▶ _What is needed_
Nothing but the lines from the one containing "using hashed key." to the end of the data should be returned, each exactly as written.
Source material START
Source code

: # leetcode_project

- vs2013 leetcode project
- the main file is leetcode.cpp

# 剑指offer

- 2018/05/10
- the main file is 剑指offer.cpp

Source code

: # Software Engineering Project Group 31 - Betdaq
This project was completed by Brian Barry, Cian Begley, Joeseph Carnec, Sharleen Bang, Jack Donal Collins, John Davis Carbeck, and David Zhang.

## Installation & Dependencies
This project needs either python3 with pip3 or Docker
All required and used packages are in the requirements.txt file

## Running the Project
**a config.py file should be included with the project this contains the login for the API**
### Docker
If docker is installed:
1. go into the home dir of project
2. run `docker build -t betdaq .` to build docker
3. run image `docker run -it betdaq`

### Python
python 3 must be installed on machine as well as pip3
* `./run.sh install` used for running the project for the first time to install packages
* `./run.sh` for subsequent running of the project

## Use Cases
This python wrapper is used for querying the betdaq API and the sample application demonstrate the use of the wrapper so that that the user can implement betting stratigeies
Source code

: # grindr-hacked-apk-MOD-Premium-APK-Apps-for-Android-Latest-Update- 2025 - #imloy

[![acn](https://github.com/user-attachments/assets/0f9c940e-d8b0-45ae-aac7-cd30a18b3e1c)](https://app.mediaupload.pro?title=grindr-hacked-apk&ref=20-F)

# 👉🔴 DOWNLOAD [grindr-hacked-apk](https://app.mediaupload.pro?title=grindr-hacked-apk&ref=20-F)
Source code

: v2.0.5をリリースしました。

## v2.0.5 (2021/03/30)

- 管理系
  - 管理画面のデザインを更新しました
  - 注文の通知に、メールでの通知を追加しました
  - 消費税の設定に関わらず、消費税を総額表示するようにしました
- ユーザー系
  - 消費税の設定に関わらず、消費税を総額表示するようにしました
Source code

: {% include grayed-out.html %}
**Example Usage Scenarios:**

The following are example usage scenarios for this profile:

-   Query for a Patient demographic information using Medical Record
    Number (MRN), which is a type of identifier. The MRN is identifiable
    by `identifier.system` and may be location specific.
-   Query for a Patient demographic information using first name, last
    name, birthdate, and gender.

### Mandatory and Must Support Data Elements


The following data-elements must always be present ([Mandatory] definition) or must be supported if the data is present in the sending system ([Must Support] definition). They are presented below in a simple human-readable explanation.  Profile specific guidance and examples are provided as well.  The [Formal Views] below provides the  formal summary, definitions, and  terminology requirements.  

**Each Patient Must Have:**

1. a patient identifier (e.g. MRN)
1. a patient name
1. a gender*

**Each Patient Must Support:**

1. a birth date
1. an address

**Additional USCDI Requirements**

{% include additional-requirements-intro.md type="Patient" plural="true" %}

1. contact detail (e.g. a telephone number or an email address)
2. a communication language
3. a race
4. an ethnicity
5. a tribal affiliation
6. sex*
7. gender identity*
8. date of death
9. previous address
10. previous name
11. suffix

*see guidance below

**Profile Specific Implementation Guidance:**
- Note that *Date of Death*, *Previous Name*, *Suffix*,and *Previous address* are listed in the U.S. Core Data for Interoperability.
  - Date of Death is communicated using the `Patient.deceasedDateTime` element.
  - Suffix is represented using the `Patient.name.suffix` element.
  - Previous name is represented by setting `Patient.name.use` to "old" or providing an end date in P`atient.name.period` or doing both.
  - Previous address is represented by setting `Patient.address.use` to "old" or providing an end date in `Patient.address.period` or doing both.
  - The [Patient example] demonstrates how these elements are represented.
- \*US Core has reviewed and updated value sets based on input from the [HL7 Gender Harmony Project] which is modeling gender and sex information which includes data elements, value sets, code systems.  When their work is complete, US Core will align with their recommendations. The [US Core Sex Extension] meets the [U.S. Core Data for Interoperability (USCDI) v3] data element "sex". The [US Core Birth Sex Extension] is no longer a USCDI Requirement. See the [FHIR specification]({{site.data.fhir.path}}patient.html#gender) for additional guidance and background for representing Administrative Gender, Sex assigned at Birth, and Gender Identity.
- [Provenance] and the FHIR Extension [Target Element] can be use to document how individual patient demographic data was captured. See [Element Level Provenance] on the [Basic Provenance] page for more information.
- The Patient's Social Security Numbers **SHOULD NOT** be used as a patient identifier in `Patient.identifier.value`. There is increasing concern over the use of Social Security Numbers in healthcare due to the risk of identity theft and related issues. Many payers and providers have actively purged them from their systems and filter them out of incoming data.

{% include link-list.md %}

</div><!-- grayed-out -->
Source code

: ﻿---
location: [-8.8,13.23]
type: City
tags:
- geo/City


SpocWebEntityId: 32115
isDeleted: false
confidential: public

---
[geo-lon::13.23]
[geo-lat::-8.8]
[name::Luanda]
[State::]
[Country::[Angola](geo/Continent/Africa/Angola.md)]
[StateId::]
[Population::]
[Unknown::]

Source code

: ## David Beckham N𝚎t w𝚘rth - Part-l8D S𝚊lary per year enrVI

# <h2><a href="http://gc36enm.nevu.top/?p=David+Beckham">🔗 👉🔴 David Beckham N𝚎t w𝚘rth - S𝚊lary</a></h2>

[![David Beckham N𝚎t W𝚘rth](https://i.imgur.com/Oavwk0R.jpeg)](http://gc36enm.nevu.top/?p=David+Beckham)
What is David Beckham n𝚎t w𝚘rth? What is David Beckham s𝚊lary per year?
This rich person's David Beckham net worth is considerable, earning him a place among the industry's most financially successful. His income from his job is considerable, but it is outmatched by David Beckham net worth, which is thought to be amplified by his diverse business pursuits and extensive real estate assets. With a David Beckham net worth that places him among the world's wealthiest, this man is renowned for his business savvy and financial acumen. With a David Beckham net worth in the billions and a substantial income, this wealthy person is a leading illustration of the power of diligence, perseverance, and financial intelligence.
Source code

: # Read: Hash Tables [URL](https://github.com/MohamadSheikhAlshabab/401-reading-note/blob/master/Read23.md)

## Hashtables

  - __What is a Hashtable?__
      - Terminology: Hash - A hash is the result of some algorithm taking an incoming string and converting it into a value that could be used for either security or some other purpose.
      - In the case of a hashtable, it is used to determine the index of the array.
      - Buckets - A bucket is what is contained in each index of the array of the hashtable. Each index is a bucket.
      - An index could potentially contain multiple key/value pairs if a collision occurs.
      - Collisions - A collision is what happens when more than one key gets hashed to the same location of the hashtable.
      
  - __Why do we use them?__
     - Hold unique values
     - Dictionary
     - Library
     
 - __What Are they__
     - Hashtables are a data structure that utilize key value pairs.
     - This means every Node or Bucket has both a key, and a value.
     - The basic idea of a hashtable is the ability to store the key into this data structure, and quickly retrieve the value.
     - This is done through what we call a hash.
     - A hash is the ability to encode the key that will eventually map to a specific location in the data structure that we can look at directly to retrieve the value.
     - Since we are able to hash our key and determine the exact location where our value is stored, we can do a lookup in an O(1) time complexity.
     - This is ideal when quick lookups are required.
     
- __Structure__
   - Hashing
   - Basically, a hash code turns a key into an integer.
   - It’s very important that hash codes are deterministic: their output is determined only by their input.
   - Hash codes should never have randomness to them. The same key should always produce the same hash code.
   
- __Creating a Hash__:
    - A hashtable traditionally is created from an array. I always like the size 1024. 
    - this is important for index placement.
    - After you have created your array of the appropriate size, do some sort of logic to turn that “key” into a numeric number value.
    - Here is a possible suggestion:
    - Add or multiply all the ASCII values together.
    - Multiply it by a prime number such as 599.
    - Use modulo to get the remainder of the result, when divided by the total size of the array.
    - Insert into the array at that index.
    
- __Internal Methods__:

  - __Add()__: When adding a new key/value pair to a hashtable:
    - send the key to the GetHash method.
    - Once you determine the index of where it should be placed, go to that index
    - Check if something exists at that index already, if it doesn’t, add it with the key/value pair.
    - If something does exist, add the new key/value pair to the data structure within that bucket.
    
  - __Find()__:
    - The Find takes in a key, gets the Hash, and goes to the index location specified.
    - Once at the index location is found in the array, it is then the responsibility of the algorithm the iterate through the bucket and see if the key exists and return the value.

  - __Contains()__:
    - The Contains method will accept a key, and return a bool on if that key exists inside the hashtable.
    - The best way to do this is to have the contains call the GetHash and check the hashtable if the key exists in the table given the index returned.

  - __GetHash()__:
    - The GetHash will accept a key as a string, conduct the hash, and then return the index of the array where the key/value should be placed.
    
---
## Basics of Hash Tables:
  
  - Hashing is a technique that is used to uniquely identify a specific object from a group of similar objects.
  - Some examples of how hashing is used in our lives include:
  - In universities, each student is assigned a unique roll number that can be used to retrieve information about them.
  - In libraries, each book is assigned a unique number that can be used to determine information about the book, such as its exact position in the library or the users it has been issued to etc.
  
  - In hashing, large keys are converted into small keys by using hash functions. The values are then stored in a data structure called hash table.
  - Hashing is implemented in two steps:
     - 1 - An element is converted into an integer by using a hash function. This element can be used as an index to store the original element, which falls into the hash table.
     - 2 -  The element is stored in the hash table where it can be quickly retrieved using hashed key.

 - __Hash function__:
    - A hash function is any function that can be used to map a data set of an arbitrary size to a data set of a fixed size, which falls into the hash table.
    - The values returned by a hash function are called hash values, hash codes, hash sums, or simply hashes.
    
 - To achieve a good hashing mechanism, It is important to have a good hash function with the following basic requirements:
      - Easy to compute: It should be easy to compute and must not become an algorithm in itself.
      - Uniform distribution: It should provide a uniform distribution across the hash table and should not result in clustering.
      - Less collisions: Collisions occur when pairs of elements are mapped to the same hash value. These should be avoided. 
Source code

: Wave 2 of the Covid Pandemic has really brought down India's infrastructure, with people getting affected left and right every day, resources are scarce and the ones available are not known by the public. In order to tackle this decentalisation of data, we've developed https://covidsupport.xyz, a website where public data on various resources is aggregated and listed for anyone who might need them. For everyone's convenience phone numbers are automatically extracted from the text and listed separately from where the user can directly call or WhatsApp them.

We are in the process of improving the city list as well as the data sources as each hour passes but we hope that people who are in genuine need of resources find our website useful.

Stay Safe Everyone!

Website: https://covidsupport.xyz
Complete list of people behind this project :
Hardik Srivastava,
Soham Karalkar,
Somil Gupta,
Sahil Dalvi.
Source material END
▶ _Worked solution_
     - 2 -  The element is stored in the hash table where it can be quickly retrieved using hashed key.

 - __Hash function__:
    - A hash function is any function that can be used to map a data set of an arbitrary size to a data set of a fixed size, which falls into the hash table.
    - The values returned by a hash function are called hash values, hash codes, hash sums, or simply hashes.
    
 - To achieve a good hashing mechanism, It is important to have a good hash function with the following basic requirements:
      - Easy to compute: It should be easy to compute and must not become an algorithm in itself.
      - Uniform distribution: It should provide a uniform distribution across the hash table and should not result in clustering.
      - Less collisions: Collisions occur when pairs of elements are mapped to the same hash value. These should be avoided. 
Source code

: Wave 2 of the Covid Pandemic has really brought down India's infrastructure, with people getting affected left and right every day, resources are scarce and the ones available are not known by the public. In order to tackle this decentalisation of data, we've developed https://covidsupport.xyz, a website where public data on various resources is aggregated and listed for anyone who might need them. For everyone's convenience phone numbers are automatically extracted from the text and listed separately from where the user can directly call or WhatsApp them.

We are in the process of improving the city list as well as the data sources as each hour passes but we hope that people who are in genuine need of resources find our website useful.

Stay Safe Everyone!

Website: https://covidsupport.xyz
Complete list of people behind this project :
Hardik Srivastava,
Soham Karalkar,
Somil Gupta,
Sahil Dalvi.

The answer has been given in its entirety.